This debate is as old as “guns vs. butter” but it has intensified in the past decade as interest yields have collapsed.  As we “head to the Fed” meeting next month a 10 year treasury note gets you 2.06% and we are told that a rate cut is on the way.  There was a time when you could buy a stock like GE and get a good yield plus some hope for appreciation.  That time ended two years ago.

This trend of low interest rates has put a lot of pressure on alimony as a device to make up for bad yields.  But, alimony is a remedy infected with misery.  Heck, they even removed the deductibility beginning this year unless you have your deal in place.

July 30th an article published by Charles Sizemore in Kiplinger’s online magazine “11 Stocks to Buy That Prove Boring is Beautiful” produced a ray of hope.  Sizemore identified 11 stocks that produced a healthy dividend without being investments at risk of either a price collapse or a dividend cut.  Nothing in financial life is certain and some readers may cringe when they see Altria (the old Phillip Morris) on the list.  But, we are looking for income and Sizemore’s picks seemed worthy of some consideration.

Here is the list with the stock symbol and the current yield:

Crown Castle 3.5 CCI
ATT 5.9 T
Altria 6.4 MO
CVS 3.6 CVS
Macquarie 9.6 MIC
Enterprise 5.9 EPD
3M 3.3 MMM
Iron Mountain 8.2 IRM
Realty Inc. 3.9 O
Vereit 6.0 VER
Albermarle 7.0 ( ALB

Combined: 58.3/11 = 5.3%

So that’s an average 5.3% return with at least some prospect for dividends being qualified for capital gain rates.  It’s also a reasonably diversified portfolio, which includes real estate, manufacturing and retail.

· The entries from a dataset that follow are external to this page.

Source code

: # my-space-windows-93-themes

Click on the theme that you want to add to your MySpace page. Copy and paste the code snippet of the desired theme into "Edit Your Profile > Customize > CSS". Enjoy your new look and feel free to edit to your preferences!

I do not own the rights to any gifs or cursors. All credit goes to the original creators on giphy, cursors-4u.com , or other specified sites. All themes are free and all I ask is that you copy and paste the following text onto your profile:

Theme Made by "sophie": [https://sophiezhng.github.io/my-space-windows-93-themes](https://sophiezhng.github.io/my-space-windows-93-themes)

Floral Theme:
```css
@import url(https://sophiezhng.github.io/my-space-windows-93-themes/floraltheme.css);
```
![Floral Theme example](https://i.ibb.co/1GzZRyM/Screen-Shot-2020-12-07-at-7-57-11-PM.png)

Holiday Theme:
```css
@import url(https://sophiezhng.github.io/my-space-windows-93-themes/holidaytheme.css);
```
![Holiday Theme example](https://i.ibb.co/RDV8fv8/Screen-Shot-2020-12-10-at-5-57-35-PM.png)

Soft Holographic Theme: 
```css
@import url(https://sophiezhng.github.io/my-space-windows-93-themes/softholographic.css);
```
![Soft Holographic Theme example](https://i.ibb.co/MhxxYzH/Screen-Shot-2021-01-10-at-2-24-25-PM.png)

As attorneys we often are asked, “If I get $300,000 in assets I can invest, what should I expect as a return?”  Treasuries have provided little solace for quite some time and it seems it will get worse before it gets any better.  However, there are dividend stocks out there and Kiplinger’s may be on to something offering a ray of hope.

Yields are a moving target as we noted in our last post on this subject on February 9, 2017.